*** Given entries Section Begins ***
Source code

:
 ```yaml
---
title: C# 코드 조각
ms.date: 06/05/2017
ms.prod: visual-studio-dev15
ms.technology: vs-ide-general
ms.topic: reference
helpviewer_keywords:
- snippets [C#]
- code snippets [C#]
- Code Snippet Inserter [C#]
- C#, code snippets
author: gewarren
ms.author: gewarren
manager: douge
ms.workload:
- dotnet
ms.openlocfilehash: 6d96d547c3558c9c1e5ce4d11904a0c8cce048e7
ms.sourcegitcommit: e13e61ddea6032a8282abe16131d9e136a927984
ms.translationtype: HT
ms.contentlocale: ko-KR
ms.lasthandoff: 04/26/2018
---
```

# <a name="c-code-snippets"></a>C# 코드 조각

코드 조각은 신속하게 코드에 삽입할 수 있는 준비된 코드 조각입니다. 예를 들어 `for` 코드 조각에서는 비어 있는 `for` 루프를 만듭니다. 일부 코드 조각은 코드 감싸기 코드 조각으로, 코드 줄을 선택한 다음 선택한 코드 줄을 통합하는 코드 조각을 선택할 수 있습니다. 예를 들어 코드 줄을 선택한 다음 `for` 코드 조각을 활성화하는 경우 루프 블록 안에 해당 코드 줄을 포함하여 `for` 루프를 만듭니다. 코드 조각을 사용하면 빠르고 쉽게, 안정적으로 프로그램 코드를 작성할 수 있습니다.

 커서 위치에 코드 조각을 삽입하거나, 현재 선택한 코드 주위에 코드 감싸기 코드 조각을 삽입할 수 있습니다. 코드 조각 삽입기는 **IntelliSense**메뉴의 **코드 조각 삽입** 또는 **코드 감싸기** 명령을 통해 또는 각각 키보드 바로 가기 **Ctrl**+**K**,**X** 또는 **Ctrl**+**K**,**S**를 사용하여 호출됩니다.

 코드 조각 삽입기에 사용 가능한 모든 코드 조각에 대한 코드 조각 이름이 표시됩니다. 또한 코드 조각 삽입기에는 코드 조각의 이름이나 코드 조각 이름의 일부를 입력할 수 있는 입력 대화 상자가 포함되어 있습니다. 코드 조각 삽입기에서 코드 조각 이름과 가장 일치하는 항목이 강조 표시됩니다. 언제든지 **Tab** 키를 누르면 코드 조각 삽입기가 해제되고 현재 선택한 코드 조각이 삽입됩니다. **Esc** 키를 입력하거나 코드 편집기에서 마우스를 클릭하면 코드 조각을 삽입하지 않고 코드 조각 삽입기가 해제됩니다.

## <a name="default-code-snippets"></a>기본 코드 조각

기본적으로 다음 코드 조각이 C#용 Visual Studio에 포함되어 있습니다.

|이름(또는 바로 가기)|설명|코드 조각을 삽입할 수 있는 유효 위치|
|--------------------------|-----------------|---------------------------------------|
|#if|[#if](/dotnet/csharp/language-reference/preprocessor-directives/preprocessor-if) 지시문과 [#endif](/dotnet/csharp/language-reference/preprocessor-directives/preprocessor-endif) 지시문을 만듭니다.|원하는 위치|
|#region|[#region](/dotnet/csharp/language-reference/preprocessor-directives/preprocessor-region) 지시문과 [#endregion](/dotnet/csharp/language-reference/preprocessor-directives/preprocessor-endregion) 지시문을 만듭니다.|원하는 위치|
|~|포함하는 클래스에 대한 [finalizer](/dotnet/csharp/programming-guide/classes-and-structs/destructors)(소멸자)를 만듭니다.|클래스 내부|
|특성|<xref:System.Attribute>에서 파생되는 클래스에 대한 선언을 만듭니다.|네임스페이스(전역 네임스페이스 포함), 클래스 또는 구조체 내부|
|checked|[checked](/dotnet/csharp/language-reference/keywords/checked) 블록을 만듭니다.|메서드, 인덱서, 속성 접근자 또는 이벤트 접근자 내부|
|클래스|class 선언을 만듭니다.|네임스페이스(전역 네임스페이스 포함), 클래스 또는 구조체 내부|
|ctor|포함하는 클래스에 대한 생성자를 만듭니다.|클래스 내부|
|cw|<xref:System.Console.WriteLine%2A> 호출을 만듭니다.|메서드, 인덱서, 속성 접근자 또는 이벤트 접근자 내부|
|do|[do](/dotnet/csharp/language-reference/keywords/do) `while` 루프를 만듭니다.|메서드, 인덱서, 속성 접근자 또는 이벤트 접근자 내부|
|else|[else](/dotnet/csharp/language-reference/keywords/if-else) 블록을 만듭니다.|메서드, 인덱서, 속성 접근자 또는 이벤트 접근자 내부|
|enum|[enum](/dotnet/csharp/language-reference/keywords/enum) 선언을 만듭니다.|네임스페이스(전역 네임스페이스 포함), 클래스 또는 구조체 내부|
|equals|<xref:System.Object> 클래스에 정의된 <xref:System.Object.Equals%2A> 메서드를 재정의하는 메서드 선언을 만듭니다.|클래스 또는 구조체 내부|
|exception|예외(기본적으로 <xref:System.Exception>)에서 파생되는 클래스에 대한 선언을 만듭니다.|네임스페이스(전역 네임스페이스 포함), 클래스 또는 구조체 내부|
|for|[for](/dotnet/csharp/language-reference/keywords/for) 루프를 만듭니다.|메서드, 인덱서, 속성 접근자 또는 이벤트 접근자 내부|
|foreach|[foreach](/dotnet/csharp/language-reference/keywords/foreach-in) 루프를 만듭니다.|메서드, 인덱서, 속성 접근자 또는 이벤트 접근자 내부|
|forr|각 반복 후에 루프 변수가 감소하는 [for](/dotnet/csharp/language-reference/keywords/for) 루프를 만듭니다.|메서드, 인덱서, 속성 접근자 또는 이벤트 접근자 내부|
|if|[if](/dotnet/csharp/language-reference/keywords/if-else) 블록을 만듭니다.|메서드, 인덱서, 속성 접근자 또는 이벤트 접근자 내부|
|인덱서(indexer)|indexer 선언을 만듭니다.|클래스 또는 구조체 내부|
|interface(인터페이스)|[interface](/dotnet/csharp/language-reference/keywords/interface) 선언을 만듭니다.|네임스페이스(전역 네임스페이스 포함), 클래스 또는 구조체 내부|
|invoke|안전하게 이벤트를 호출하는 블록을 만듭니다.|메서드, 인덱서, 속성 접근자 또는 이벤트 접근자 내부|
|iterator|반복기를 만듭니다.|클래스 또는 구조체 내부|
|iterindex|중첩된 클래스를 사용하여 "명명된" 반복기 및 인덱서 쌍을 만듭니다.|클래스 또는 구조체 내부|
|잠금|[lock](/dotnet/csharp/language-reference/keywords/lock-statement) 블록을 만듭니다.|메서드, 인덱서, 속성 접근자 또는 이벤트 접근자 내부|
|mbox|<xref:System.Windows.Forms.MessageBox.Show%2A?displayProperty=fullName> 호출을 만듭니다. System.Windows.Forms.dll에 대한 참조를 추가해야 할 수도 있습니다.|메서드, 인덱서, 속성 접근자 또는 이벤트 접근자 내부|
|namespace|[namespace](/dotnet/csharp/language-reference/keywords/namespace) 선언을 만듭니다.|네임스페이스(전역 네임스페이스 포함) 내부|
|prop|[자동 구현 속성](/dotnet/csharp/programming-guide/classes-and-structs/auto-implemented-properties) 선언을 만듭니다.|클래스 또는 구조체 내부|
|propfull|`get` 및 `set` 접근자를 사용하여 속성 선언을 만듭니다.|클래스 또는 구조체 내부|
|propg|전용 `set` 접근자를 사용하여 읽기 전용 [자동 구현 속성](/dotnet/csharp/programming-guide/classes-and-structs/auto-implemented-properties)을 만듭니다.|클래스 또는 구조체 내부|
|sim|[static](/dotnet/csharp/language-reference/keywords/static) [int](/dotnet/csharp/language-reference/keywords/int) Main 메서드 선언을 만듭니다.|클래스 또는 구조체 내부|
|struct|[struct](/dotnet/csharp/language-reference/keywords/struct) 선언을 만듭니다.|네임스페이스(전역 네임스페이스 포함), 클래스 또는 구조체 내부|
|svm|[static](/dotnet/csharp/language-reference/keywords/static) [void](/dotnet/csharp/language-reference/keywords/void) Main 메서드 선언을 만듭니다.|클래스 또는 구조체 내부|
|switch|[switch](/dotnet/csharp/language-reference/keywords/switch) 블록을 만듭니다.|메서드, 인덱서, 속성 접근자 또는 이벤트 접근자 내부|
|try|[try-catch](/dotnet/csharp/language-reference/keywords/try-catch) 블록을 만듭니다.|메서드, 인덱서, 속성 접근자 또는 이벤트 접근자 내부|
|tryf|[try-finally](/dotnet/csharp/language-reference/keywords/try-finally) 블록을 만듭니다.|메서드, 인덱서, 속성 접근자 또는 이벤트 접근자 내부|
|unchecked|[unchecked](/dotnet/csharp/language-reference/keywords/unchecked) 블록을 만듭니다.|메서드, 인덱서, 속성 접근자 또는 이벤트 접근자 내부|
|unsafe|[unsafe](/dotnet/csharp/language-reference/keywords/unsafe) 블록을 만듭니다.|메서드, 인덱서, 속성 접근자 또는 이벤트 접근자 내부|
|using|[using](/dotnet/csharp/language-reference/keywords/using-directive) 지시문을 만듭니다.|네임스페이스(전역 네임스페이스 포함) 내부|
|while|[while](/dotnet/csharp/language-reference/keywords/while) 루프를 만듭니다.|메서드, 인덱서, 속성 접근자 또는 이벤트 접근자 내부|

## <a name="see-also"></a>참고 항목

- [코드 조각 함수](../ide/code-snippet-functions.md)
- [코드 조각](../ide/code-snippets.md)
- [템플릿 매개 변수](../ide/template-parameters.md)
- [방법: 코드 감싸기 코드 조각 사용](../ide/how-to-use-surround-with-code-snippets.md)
*** Given entries Section Ends ***
→ **Exercise requirements**
Where does the string "xref" occur in the listing above? Return every line that contains it.

→ **Result of this task**
|특성|<xref:System.Attribute>에서 파생되는 클래스에 대한 선언을 만듭니다.|네임스페이스(전역 네임스페이스 포함), 클래스 또는 구조체 내부|
|cw|<xref:System.Console.WriteLine%2A> 호출을 만듭니다.|메서드, 인덱서, 속성 접근자 또는 이벤트 접근자 내부|
|equals|<xref:System.Object> 클래스에 정의된 <xref:System.Object.Equals%2A> 메서드를 재정의하는 메서드 선언을 만듭니다.|클래스 또는 구조체 내부|
|exception|예외(기본적으로 <xref:System.Exception>)에서 파생되는 클래스에 대한 선언을 만듭니다.|네임스페이스(전역 네임스페이스 포함), 클래스 또는 구조체 내부|
|mbox|<xref:System.Windows.Forms.MessageBox.Show%2A?displayProperty=fullName> 호출을 만듭니다. System.Windows.Forms.dll에 대한 참조를 추가해야 할 수도 있습니다.|메서드, 인덱서, 속성 접근자 또는 이벤트 접근자 내부|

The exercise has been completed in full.